Will China Crash The US Dollar?

Will China revalue the Renminbi? The question has merit for those of us in the West in light of the massive Asian (read, Chines & Japanese) support for the US dollar.

It works like this: China needs an undervalued currecny. This, coupled with its low cost of labor (though that too has begun to change), has enabled it to take over manufacturing and create a pseudo-capitalist economy for itself.

Other Asian countries must compete, and have therefore done their level best to devalue their own currencies in response, in a kind of race to the bottom. The devaluations are particularly important against the US Dollar of course, as that is the currency of choice of the vaunted US consumer.

'Then what do you mean to be, my boy,
When you grow to be a man?'..
..'I want to be a Consumer
And live in a useful way;
For that's the thing that's needed most,
I've heard the Economists say.
There are too many people working
And too many things are made.
I want to be a Consumer, Sir,
And help to further Trade.'
--Patrick Barrington, Punch, April 1934
It's not that the Asian countries want to devalue vs each other; rather, it's that with China, the 800-pound gorilla, keeping its currency artificially low vs the US Dollar, they have no choice but to follow.

They genuinely fear their own currencies' appreciation, so they buy US debt/dollars, with China and Japan leading the way.
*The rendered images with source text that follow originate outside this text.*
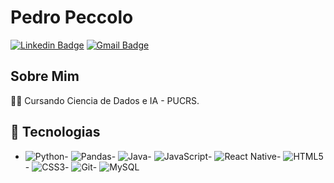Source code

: 
# Pedro Peccolo 

[![Linkedin Badge](https://img.shields.io/badge/-Seu%20LinkedIn-blue?style=flat&logo=linkedin&logoColor=white)](https://www.linkedin.com/in/seu-linkedin/)
[![Gmail Badge](https://img.shields.io/badge/-peccolo.poa@gmail.com-c14438?style=flat&logo=gmail&logoColor=white)](mailto:peccolo.poa@gmail.com)

## Sobre Mim

👨‍💻 Cursando Ciencia de Dados e IA - PUCRS. 

## 🚀 Tecnologias
- ![Python](https://img.shields.io/badge/-Python-black?style=flat&logo=python)- ![Pandas](https://img.shields.io/badge/-Pandas-black?style=flat&logo=pandas)- ![Java](https://img.shields.io/badge/-Java-black?style=flat&logo=java)- ![JavaScript](https://img.shields.io/badge/-JavaScript-black?style=flat&logo=javascript)- ![React Native](https://img.shields.io/badge/-React%20Native-black?style=flat&logo=react)- ![HTML5](https://img.shields.io/badge/-HTML5-black?style=flat&logo=html5)- ![CSS3](https://img.shields.io/badge/-CSS3-black?style=flat&logo=css3)- ![Git](https://img.shields.io/badge/-Git-black?style=flat&logo=git)- ![MySQL](https://img.shields.io/badge/-MySQL-black?style=flat&logo=mysql)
Without the buying, which is massive, the US dollar would plunge, with all the good and bad that this would entail.

How long can this go on, people ask? Won't China one day let the Renminbi float and revalue? Haven't they already agreed to do so by 2007? And on the day they do, won't they no longer have a need to buy US dollars, leaving the American currency without its support? Surely the dollar will dive down by 20-40 percent almost overnight. The panic! The disaster!

But I wouldn't count on it happening this way, which would ultimately hurt China as much as it does the US. Yes, the Ameribuck is overvalued by traditional measures, but I suspect its decline will be somewhat less dramatic than thought. The reason is that a rebalancing of the relative worth of each currency need not take place through a specific revaluation - it can also be achieved by Chinese inflation.

Inflation is the legislator's friend worldwide: the tax that need never be seen; the policy that need never be announced. It's the butcher, the baker and the candlestick-maker who are held to blame, not the government. Governments fight inflation on our behalf!

Louis Vincent Gave states it clearly:
...right now, it appears that this is the course that Chinese authorities have decided to embark upon.

More importantly, it is hard to see what will make them change the course; by taking care of the overvaluation through inflation, the process is gradual, painless and face-saving. All aspects that a revaluation of the RMB does not offer!
Expect to see a very gradual decline of the Renminbi, probably followed by an equally gradual decline in Chinese (and hence Japanese) purchases of US debt. Yes, the US dollar will decline, but it will likely be smooth and steady, as much as these things can be, to everyone's benefit.